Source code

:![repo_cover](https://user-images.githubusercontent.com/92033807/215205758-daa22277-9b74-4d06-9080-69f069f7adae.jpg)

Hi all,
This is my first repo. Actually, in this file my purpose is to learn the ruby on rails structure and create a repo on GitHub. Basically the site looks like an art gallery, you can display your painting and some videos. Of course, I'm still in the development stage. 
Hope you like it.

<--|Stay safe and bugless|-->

→ **To do**
Here the goal is to repeat each entry exactly.

→ **Output for this exercise**
Source code

:![repo_cover](https://user-images.githubusercontent.com/92033807/215205758-daa22277-9b74-4d06-9080-69f069f7adae.jpg)

Hi all,
This is my first repo. Actually, in this file my purpose is to learn the ruby on rails structure and create a repo on GitHub. Basically the site looks like an art gallery, you can display your painting and some videos. Of course, I'm still in the development stage. 
Hope you like it.

<--|Stay safe and bugless|-->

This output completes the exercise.